2. What does it take to move away from the cliff and stop the bleeding? If things look bad and you are in a situation where your business is losing money, bankruptcy is not necessarily your only way out. It is possible you can turn things around and become profitable again, but it may require hiring a company that specializes in working with small businesses experiencing financial difficulties. There may be steps you are not taking or things you are not aware you can be doing to make your business better. This will likely include getting rid of extra merchandise and liquidating inventory to generate cash flow, restructuring or possibly downsizing your warehouse or downsizing your business, closing warehouses, or other actions that will help you to stop losing money. But the good news is that you may have other options than shutting down your operation and liquidating everything.

3. If I have to file for bankruptcy what steps should I take? If it turns out your only viable option is to file for bankruptcy, you will have to decide whether to file for Chapter 11, Chapter 7 or Chapter 13. These are all different types of bankruptcy protection and each has different restrictions on how property is liquidated.

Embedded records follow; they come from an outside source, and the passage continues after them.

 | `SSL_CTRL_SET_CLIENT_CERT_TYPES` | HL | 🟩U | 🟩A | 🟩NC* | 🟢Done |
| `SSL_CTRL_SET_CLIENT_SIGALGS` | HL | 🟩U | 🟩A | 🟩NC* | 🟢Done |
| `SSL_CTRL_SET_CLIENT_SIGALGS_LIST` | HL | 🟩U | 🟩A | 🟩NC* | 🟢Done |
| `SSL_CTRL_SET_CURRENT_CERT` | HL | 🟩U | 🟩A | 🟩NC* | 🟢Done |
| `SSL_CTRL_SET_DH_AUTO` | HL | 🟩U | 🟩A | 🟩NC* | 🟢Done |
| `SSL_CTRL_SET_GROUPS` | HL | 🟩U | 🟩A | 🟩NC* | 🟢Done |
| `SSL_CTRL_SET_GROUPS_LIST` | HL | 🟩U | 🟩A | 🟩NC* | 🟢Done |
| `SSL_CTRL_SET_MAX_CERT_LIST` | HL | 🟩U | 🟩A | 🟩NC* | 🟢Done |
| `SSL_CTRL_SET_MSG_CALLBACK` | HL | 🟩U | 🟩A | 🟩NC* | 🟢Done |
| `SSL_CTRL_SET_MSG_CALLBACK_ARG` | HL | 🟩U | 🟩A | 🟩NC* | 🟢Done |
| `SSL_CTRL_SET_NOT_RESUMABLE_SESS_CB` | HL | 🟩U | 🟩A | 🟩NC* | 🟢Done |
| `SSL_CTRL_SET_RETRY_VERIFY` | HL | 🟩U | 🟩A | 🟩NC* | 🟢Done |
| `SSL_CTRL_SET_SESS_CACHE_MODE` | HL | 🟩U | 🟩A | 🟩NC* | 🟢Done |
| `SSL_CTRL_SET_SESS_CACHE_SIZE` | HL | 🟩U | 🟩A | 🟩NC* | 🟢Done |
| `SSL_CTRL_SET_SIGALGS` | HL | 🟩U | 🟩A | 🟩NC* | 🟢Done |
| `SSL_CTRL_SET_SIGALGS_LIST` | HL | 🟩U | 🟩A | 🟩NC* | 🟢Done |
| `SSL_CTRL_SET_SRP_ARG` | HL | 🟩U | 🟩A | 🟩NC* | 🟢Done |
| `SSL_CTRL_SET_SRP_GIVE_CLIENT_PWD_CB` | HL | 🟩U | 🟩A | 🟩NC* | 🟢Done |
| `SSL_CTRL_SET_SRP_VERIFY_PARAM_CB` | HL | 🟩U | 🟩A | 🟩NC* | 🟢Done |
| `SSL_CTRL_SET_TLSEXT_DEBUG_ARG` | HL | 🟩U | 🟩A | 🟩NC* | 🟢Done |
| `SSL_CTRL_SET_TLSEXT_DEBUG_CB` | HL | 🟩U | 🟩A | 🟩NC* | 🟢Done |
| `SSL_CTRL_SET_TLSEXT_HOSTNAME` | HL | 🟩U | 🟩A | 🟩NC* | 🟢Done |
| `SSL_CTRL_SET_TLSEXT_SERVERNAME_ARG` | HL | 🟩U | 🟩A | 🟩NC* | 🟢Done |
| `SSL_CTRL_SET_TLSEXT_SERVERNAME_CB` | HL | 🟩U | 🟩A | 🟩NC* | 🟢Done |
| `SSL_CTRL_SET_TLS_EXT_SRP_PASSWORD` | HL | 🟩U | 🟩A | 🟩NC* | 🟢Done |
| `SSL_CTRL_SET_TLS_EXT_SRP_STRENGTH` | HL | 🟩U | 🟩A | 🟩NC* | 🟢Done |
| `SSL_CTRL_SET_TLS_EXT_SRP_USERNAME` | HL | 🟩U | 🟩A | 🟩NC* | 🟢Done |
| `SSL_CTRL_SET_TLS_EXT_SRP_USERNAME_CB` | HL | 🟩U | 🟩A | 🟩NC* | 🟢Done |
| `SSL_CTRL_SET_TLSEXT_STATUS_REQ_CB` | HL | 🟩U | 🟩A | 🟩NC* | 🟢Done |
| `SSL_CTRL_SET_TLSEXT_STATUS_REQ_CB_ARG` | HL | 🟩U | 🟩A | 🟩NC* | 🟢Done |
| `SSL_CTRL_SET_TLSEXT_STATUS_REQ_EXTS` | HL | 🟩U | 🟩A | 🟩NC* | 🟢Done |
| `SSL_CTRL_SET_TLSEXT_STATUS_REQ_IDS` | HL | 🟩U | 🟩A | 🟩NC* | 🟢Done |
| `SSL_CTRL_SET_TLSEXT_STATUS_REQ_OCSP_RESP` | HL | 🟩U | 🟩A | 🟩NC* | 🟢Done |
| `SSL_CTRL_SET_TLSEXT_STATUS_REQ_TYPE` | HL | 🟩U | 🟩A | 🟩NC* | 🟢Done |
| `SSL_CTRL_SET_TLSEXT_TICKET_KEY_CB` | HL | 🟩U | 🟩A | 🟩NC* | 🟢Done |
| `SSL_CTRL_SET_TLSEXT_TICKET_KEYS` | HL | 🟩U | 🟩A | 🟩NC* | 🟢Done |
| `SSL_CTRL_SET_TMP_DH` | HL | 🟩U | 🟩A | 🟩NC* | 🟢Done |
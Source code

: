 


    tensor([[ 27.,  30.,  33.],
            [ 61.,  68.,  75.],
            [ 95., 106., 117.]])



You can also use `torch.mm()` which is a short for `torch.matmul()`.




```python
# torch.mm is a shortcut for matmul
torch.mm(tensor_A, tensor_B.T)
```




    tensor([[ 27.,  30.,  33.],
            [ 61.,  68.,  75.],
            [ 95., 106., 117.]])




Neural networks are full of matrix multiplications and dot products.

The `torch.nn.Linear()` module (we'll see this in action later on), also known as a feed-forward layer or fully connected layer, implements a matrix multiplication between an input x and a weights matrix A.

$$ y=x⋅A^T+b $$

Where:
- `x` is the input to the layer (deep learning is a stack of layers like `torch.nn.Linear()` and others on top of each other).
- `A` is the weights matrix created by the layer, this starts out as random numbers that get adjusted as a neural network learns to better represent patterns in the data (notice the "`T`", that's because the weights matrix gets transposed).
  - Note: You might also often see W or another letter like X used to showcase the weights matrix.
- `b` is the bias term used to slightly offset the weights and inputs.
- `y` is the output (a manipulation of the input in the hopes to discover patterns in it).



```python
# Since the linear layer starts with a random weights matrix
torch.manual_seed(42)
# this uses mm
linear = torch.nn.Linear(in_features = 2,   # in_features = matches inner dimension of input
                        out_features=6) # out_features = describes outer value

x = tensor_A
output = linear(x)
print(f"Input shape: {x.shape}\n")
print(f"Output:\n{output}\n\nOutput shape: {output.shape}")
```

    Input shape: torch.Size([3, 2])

4. What are the different forms of bankruptcy? Chapter 11, Chapter 13 and Chapter 7.

Chapter 11: Under Chapter 11 bankruptcy a company undergoes a reorganization of it’s assets and debt in an effort to regain profitability. The business continues to operate while going through restructuring.

Chapter 13: Under Chapter 13 bankruptcy you are allowed to keep all of your property, but at the same time it is determined by your property. The amount of your nonexempt property affects how much unsecured creditors get paid during your bankruptcy process. And to avoid foreclosure or repossession, you still need to keep up with the payments you make for you secured debt, such as mortgages or car loans.

Chapter 7: Under Chapter 7 bankruptcy almost all of your assets and property are liquidated and become property of the bankruptcy estate that is sold to allow you to repay your debts. During your Chapter 7 bankruptcy, a bankruptcy trustee is appointed and given the authority to sell your assets so that you are able to pay your creditors. Just because your assets are being sold, that does not mean that all of your property needs to be sold.

5. Can I get rid of excess inventory before filing for bankruptcy protection?

It is possible you can work you inventory down before filing. This would require offering deals on inventory or reducing prices to get rid of surplus merchandise and any other unsold inventory.. Any inventory left in the warehouse at the end will be included in the bankruptcy sale and will be controlled by the bankruptcy court. They may choose to liquidate merchandise in small lots or sell everything at one time to get rid of it. But the end goal is to reduce inventory, sell merchandise for cash, and liquidate.what has not sold.